Segment Open
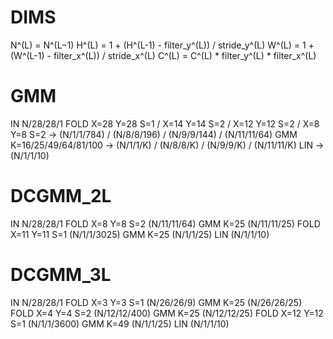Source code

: # DIMS
N^(L) = N^(L−1)
H^(L) = 1 + (H^(L-1) - filter_y^(L)) / stride_y^(L)
W^(L) = 1 + (W^(L-1) - filter_x^(L)) / stride_x^(L)
C^(L) = C^(L) * filter_y^(L) * filter_x^(L)

# GMM
IN      N/28/28/1
FOLD    X=28 Y=28 S=1 / X=14 Y=14 S=2 / X=12 Y=12 S=2 / X=8 Y=8 S=2
-> (N/1/1/784) / (N/8/8/196) / (N/9/9/144) / (N/11/11/64)
GMM     K=16/25/49/64/81/100
-> (N/1/1/K) / (N/8/8/K) / (N/9/9/K) / (N/11/11/K)
LIN
-> (N/1/1/10)

# DCGMM_2L
IN      N/28/28/1
FOLD    X=8  Y=8  S=2  (N/11/11/64)
GMM     K=25           (N/11/11/25)
FOLD    X=11 Y=11 S=1  (N/1/1/3025)
GMM     K=25           (N/1/1/25)
LIN                    (N/1/1/10)

# DCGMM_3L 
IN      N/28/28/1
FOLD    X=3  Y=3  S=1 (N/26/26/9)
GMM     K=25          (N/26/26/25)
FOLD    X=4  Y=4  S=2 (N/12/12/400)
GMM     K=25          (N/12/12/25)
FOLD    X=12 Y=12 S=1 (N/1/1/3600)
GMM     K=49          (N/1/1/25)
LIN                   (N/1/1/10)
Segment Closed
-- TASK DESCRIPTION --
Print the data above exactly, minus pictures.

-- SOLUTION FOR THIS TASK --
Source code

: # DIMS
N^(L) = N^(L−1)
H^(L) = 1 + (H^(L-1) - filter_y^(L)) / stride_y^(L)
W^(L) = 1 + (W^(L-1) - filter_x^(L)) / stride_x^(L)
C^(L) = C^(L) * filter_y^(L) * filter_x^(L)

# GMM
IN      N/28/28/1
FOLD    X=28 Y=28 S=1 / X=14 Y=14 S=2 / X=12 Y=12 S=2 / X=8 Y=8 S=2
-> (N/1/1/784) / (N/8/8/196) / (N/9/9/144) / (N/11/11/64)
GMM     K=16/25/49/64/81/100
-> (N/1/1/K) / (N/8/8/K) / (N/9/9/K) / (N/11/11/K)
LIN
-> (N/1/1/10)

# DCGMM_2L
IN      N/28/28/1
FOLD    X=8  Y=8  S=2  (N/11/11/64)
GMM     K=25           (N/11/11/25)
FOLD    X=11 Y=11 S=1  (N/1/1/3025)
GMM     K=25           (N/1/1/25)
LIN                    (N/1/1/10)

# DCGMM_3L 
IN      N/28/28/1
FOLD    X=3  Y=3  S=1 (N/26/26/9)
GMM     K=25          (N/26/26/25)
FOLD    X=4  Y=4  S=2 (N/12/12/400)
GMM     K=25          (N/12/12/25)
FOLD    X=12 Y=12 S=1 (N/1/1/3600)
GMM     K=49          (N/1/1/25)
LIN                   (N/1/1/10)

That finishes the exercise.